Task
Transcribe the following entries word for word. End with the line where "compatible with" appears.

Start of Data for this task

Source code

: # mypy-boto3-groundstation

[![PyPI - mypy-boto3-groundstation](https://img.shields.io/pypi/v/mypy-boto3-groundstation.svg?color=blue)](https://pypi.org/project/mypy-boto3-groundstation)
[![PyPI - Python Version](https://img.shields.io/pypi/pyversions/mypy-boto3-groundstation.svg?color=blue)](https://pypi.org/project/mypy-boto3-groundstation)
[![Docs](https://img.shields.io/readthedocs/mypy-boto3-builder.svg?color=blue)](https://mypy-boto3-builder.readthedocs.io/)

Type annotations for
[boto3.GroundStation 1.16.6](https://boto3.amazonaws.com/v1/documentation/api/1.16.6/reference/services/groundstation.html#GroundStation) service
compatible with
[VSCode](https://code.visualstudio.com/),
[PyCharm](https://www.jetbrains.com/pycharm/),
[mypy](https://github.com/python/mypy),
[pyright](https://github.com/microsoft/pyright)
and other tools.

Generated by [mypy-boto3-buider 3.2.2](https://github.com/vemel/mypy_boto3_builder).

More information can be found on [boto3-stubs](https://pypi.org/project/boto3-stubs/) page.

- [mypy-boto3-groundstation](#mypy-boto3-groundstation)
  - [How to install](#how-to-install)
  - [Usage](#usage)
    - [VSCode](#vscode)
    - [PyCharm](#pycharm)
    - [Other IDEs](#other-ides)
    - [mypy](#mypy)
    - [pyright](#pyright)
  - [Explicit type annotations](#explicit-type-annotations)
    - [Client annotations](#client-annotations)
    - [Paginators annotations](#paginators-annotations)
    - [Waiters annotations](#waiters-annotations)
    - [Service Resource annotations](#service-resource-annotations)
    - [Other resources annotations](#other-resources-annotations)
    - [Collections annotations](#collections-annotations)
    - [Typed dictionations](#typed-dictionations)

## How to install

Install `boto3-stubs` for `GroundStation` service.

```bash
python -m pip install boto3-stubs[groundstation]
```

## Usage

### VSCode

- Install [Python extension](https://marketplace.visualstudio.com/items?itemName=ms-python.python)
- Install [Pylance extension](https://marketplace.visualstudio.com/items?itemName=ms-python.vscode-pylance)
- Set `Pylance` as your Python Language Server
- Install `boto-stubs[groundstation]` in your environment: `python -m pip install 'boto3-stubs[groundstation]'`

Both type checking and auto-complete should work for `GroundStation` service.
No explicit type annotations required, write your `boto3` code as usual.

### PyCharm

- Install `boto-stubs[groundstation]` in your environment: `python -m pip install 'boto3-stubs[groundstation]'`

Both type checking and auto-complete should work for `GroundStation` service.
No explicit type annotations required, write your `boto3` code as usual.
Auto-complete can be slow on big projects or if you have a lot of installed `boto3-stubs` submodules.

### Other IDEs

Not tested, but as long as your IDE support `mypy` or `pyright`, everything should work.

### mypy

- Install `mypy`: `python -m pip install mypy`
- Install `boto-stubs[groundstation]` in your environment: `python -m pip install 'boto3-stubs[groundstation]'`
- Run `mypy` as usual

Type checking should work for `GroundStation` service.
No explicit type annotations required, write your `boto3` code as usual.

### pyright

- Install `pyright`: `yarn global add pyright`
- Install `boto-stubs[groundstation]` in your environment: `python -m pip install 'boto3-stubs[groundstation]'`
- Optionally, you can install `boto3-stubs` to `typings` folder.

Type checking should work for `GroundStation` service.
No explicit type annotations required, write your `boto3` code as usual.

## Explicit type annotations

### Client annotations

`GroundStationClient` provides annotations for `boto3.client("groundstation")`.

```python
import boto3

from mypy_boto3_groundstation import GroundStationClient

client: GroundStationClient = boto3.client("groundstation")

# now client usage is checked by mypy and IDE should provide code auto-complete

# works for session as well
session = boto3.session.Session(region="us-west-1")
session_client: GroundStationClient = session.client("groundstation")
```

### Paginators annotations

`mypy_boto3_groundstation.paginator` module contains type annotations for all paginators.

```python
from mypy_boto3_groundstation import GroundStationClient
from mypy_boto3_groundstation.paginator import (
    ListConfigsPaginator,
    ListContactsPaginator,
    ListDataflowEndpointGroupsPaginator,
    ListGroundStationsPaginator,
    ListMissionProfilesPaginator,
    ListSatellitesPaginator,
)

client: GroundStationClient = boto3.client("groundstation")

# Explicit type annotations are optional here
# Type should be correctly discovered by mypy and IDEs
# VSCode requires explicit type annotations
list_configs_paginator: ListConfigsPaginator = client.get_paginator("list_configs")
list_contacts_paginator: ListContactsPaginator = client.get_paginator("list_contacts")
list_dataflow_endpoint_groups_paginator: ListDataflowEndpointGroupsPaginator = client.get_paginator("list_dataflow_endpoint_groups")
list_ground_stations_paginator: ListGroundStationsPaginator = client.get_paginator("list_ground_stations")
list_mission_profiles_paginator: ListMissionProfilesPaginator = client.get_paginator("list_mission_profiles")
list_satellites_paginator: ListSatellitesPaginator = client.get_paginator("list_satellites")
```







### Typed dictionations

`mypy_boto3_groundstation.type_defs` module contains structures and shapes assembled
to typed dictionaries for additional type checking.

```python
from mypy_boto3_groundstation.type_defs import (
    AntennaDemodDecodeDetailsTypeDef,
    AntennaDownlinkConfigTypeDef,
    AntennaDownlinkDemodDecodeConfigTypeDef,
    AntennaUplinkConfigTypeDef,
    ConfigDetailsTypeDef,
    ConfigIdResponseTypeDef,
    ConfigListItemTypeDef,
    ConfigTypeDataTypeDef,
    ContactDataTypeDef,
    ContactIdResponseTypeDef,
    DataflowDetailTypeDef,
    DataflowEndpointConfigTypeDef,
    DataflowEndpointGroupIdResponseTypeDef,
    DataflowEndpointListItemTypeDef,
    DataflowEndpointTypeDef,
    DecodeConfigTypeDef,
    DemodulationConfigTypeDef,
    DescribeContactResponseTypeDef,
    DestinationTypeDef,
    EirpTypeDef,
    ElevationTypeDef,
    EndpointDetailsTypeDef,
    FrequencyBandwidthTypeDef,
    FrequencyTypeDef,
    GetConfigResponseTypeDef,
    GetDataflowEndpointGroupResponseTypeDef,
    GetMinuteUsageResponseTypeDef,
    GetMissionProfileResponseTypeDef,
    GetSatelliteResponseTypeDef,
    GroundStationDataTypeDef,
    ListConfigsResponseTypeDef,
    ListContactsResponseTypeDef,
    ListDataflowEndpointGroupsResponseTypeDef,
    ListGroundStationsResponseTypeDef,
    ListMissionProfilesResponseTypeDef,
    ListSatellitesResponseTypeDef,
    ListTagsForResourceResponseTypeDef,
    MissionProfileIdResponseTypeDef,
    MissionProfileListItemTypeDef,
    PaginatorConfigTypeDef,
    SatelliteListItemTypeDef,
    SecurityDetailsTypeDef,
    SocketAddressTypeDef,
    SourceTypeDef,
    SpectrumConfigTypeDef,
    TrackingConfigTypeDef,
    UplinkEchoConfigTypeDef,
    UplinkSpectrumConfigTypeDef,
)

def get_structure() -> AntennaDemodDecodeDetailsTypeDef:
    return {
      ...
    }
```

End of Data for this task

Solution for this task
Source code

: # mypy-boto3-groundstation

[![PyPI - mypy-boto3-groundstation](https://img.shields.io/pypi/v/mypy-boto3-groundstation.svg?color=blue)](https://pypi.org/project/mypy-boto3-groundstation)
[![PyPI - Python Version](https://img.shields.io/pypi/pyversions/mypy-boto3-groundstation.svg?color=blue)](https://pypi.org/project/mypy-boto3-groundstation)
[![Docs](https://img.shields.io/readthedocs/mypy-boto3-builder.svg?color=blue)](https://mypy-boto3-builder.readthedocs.io/)

Type annotations for
[boto3.GroundStation 1.16.6](https://boto3.amazonaws.com/v1/documentation/api/1.16.6/reference/services/groundstation.html#GroundStation) service
compatible with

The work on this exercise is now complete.